[Stored records]
-- Opening Marker --
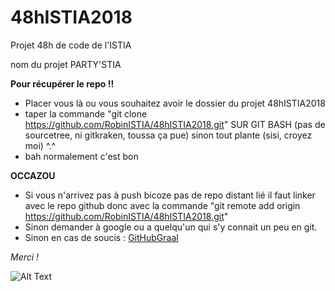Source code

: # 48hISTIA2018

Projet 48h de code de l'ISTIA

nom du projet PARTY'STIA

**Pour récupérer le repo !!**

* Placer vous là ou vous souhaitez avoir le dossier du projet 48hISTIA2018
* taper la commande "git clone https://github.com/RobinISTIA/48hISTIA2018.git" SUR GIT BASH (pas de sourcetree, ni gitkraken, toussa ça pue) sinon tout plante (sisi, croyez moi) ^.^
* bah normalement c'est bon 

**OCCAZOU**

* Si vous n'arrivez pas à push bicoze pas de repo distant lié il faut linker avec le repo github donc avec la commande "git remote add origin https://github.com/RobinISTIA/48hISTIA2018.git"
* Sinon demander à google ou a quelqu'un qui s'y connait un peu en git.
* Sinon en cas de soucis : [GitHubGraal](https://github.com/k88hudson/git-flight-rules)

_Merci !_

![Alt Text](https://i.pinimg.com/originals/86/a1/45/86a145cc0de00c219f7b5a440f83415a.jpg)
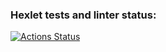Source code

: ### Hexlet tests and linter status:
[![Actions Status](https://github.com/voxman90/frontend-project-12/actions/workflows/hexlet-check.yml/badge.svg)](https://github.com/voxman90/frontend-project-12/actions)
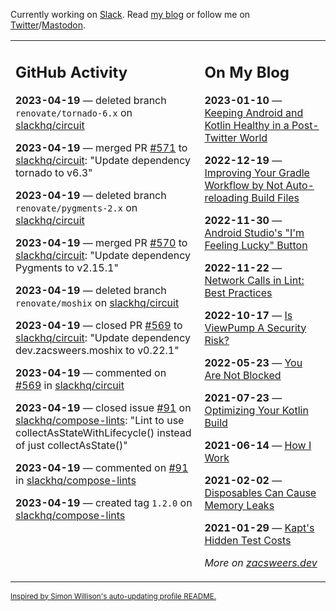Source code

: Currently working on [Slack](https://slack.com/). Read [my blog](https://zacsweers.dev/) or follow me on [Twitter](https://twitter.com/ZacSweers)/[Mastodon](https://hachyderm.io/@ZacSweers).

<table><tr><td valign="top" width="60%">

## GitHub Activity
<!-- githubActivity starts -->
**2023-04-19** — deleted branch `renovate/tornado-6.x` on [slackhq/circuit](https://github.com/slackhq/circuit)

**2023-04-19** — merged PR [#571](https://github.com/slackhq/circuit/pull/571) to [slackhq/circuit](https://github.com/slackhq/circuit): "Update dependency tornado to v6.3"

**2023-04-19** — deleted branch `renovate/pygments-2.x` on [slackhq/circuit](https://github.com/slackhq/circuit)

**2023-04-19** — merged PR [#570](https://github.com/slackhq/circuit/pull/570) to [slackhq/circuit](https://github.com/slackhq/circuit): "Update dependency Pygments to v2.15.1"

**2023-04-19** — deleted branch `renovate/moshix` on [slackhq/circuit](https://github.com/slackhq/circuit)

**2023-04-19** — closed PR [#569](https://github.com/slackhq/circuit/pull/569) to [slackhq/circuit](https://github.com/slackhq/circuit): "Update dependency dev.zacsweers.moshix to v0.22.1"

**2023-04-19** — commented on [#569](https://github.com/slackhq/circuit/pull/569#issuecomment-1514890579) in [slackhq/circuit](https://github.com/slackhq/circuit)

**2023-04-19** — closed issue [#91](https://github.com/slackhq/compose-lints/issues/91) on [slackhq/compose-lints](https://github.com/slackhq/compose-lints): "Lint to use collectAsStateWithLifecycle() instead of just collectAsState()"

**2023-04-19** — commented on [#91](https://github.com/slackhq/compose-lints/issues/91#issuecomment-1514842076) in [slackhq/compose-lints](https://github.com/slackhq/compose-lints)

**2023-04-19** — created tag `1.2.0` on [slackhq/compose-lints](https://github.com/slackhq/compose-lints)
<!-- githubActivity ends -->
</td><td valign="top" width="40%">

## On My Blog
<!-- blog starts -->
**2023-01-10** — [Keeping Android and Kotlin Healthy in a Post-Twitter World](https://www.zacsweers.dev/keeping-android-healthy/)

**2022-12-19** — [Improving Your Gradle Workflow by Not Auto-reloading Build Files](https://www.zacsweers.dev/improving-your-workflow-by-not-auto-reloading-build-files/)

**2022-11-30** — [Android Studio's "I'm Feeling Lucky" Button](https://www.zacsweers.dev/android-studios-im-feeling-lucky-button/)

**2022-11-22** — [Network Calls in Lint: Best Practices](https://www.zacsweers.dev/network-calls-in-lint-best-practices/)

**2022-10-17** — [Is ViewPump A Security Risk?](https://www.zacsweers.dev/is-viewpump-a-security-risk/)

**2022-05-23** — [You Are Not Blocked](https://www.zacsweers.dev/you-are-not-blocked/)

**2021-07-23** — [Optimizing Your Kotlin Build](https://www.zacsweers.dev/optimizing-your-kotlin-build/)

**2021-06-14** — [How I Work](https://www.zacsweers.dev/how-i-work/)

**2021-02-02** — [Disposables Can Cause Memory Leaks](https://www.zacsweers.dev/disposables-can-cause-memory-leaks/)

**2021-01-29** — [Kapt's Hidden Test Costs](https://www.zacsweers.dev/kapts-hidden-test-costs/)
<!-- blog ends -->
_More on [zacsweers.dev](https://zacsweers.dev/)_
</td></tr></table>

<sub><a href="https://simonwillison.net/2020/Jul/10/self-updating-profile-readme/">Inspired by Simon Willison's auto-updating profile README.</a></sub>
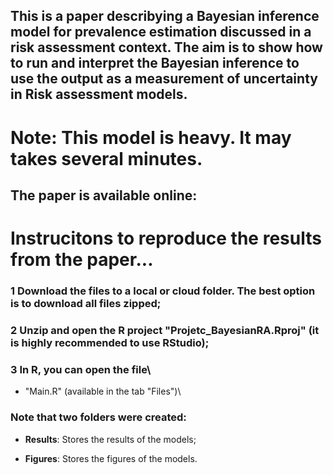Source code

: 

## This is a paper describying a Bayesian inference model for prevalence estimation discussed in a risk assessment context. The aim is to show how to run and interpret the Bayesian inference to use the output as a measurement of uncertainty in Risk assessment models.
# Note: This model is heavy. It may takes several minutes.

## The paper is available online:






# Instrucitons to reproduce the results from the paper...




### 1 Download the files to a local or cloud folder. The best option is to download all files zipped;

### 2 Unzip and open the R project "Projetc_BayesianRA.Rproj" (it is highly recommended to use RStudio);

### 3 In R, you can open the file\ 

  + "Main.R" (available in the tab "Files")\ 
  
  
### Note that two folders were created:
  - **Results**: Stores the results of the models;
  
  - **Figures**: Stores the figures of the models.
-- Closing Marker --
WHAT IS REQUIRED: The lines above that hold "commande" are the result; show every one of them.

YOUR RESPONSE:
* taper la commande "git clone https://github.com/RobinISTIA/48hISTIA2018.git" SUR GIT BASH (pas de sourcetree, ni gitkraken, toussa ça pue) sinon tout plante (sisi, croyez moi) ^.^
* Si vous n'arrivez pas à push bicoze pas de repo distant lié il faut linker avec le repo github donc avec la commande "git remote add origin https://github.com/RobinISTIA/48hISTIA2018.git"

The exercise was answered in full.